La pratique d’une activité physique régulière est depuis longtemps reconnue pour avoir un impact bénéfique sur la composition corporelle, l’équilibre glycémique, le profil lipidique, le statut inflammatoire, la régulation du stress oxydant, mais aussi sur le bien-être et la qualité de vie (Hawley et al., 2014). Depuis quelques années, les études montrent l’impact de l’activité physique seule sur la modulation du microbiote intestinal de manière positive en augmentant l’abondance de bactéries bénéfiques et en diminuant l’abondance de bactéries plus néfastes (Gosh et al., 2013 ; Allen et al., 2018). L’activité physique, en situation de pathologies inflammatoires chroniques, exerce un impact bénéfique pour la santé, mais peut aussi être optimisé par un rééquilibrage nutritionnel quantitatif et qualitatif en oméga 3.

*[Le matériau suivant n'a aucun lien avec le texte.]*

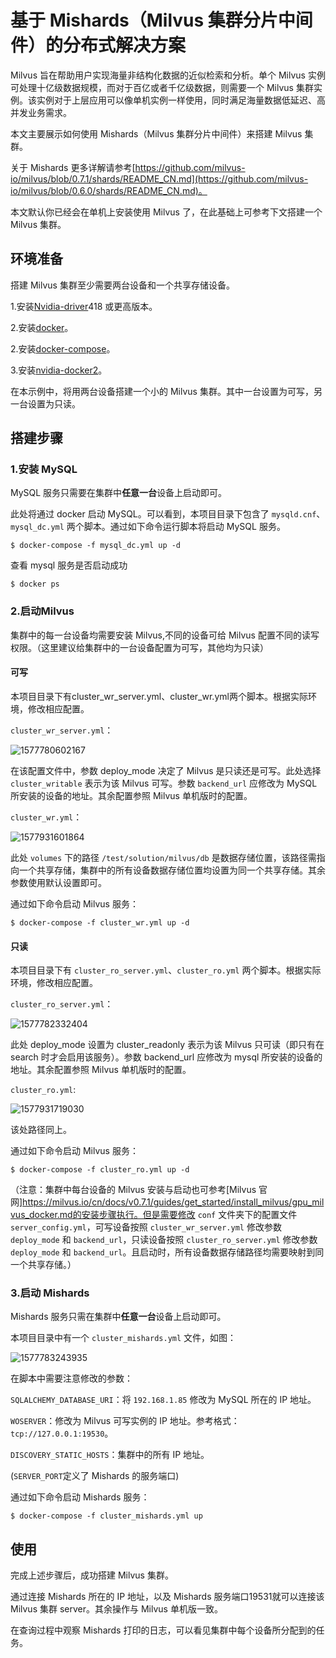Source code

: # 基于 Mishards（Milvus 集群分片中间件）的分布式解决方案

Milvus 旨在帮助用户实现海量非结构化数据的近似检索和分析。单个 Milvus 实例可处理十亿级数据规模，而对于百亿或者千亿级数据，则需要一个 Milvus 集群实例。该实例对于上层应用可以像单机实例一样使用，同时满足海量数据低延迟、高并发业务需求。

本文主要展示如何使用 Mishards（Milvus 集群分片中间件）来搭建 Milvus 集群。

关于 Mishards 更多详解请参考[https://github.com/milvus-io/milvus/blob/0.7.1/shards/README_CN.md](https://github.com/milvus-io/milvus/blob/0.6.0/shards/README_CN.md)。

本文默认你已经会在单机上安装使用 Milvus 了，在此基础上可参考下文搭建一个 Milvus 集群。

## 环境准备

搭建 Milvus 集群至少需要两台设备和一个共享存储设备。

1.安装[Nvidia-driver](https://www.nvidia.com/Download/index.aspx)418 或更高版本。

2.安装[docker](https://docs.docker.com/install/linux/docker-ce/ubuntu/)。

2.安装[docker-compose](https://docs.docker.com/compose/install/)。

3.安装[nvidia-docker2](https://github.com/nvidia/nvidia-docker/wiki/Installation-(version-2.0))。

在本示例中，将用两台设备搭建一个小的 Milvus 集群。其中一台设置为可写，另一台设置为只读。

## 搭建步骤

### 1.安装 MySQL

MySQL 服务只需要在集群中**任意一台**设备上启动即可。

此处将通过 docker 启动 MySQL。可以看到，本项目目录下包含了 `mysqld.cnf`、`mysql_dc.yml` 两个脚本。通过如下命令运行脚本将启动 MySQL 服务。

```shell
$ docker-compose -f mysql_dc.yml up -d
```

查看 mysql 服务是否启动成功

```shell
$ docker ps
```

### 2.启动Milvus

集群中的每一台设备均需要安装 Milvus,不同的设备可给 Milvus 配置不同的读写权限。（这里建议给集群中的一台设备配置为可写，其他均为只读）

#### 可写

本项目目录下有cluster_wr_server.yml、cluster_wr.yml两个脚本。根据实际环境，修改相应配置。

`cluster_wr_server.yml`：

![1577780602167](pic/1577780602167.png)

在该配置文件中，参数 deploy_mode 决定了 Milvus 是只读还是可写。此处选择 `cluster_writable` 表示为该 Milvus 可写。参数 `backend_url` 应修改为 MySQL 所安装的设备的地址。其余配置参照 Milvus 单机版时的配置。

`cluster_wr.yml`：

![1577931601864](pic/1577931601864.png)

此处 `volumes` 下的路径 `/test/solution/milvus/db` 是数据存储位置，该路径需指向一个共享存储，集群中的所有设备数据存储位置均设置为同一个共享存储。其余参数使用默认设置即可。

通过如下命令启动 Milvus 服务：

```shell
$ docker-compose -f cluster_wr.yml up -d
```

#### 只读

本项目目录下有 `cluster_ro_server.yml`、`cluster_ro.yml` 两个脚本。根据实际环境，修改相应配置。

`cluster_ro_server.yml`：

![1577782332404](pic/1577782332404.png)

此处 deploy_mode 设置为 cluster_readonly 表示为该 Milvus 只可读（即只有在 search 时才会启用该服务）。参数 backend_url 应修改为 mysql 所安装的设备的地址。其余配置参照 Milvus 单机版时的配置。

`cluster_ro.yml`:

![1577931719030](pic/1577931719030.png)

该处路径同上。

通过如下命令启动 Milvus 服务：

```shell
$ docker-compose -f cluster_ro.yml up -d
```

（注意：集群中每台设备的 Milvus 安装与启动也可参考[Milvus 官网]https://milvus.io/cn/docs/v0.7.1/guides/get_started/install_milvus/gpu_milvus_docker.md的安装步骤执行。但是需要修改 `conf` 文件夹下的配置文件 `server_config.yml`，可写设备按照 `cluster_wr_server.yml` 修改参数 `deploy_mode` 和 `backend_url`，只读设备按照 `cluster_ro_server.yml` 修改参数 `deploy_mode` 和 `backend_url`。且启动时，所有设备数据存储路径均需要映射到同一个共享存储。）

### 3.启动 Mishards

Mishards 服务只需在集群中**任意一台**设备上启动即可。

本项目目录中有一个 `cluster_mishards.yml` 文件，如图：

![1577783243935](pic/1577783243935.png)

在脚本中需要注意修改的参数：

`SQLALCHEMY_DATABASE_URI`：将 `192.168.1.85` 修改为 MySQL 所在的 IP 地址。

`WOSERVER`：修改为 Milvus 可写实例的 IP 地址。参考格式： `tcp://127.0.0.1:19530`。

`DISCOVERY_STATIC_HOSTS`：集群中的所有 IP 地址。

(`SERVER_PORT`定义了 Mishards 的服务端口)

通过如下命令启动 Mishards 服务：

```shell
$ docker-compose -f cluster_mishards.yml up
```



## 使用

完成上述步骤后，成功搭建 Milvus 集群。

通过连接 Mishards 所在的 IP 地址，以及 Mishards 服务端口19531就可以连接该 Milvus 集群 server。其余操作与 Milvus 单机版一致。

在查询过程中观察 Mishards 打印的日志，可以看见集群中每个设备所分配到的任务。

Lors de mon doctorat, en collaboration avec Valorex®, nous avons étudié l’effet d’un apport en oméga 3, par la graine de lin, associé une activité physique chez la souris. Nos résultats ont confirmé les effets anti-inflammatoires des oméga 3 et l’effet de l’activité physique sur la perte de poids et plus spécifiquement de la masse grasse.

Nos travaux ont également montré un effet majeur de l’exercice intermittent de haute intensité et de la graine de lin extrudée (farines à base de lin produites par Valorex® et certifiées Bleu-Blanc-Cœur) sur la modulation de la composition du microbiote intestinal chez la souris. Nous avons trouvé un effet synergique de l’exercice intermittent de haute intensité et de l’huile de lin sur la diversité du microbiote intestinal et en particulier sur l’abondance du genre bactérien Oscillospira spp. Plusieurs études montrent qu’une augmentation de l’abondance de ce genre bactérienserait positivement associé à une bonne santé chez l’humain (pour revue : Yang et al., 2021). De plus, la graine de lin extrudée a permis l’augmentation de l’abondance des genres bactériens Ruminococcus spp. et Prevotella spp., genres bactériens aussi bénéfiques pour la santé dont l’abondance est, entre autres, respectivement liée à la production de lignanes et à l’apport de fibres dans l’alimentation.

Ces premiers résultats montrent qu’un apport en lin, et particulièrement sous forme de graines extrudées, associé à une activité physique imposée et suffisamment intense, seraient efficaces pour moduler bénéfiquement le microbiote intestinal de l’hôte.

Vous souhaitez en savoir plus sur les travaux de Claire Plissonneau ?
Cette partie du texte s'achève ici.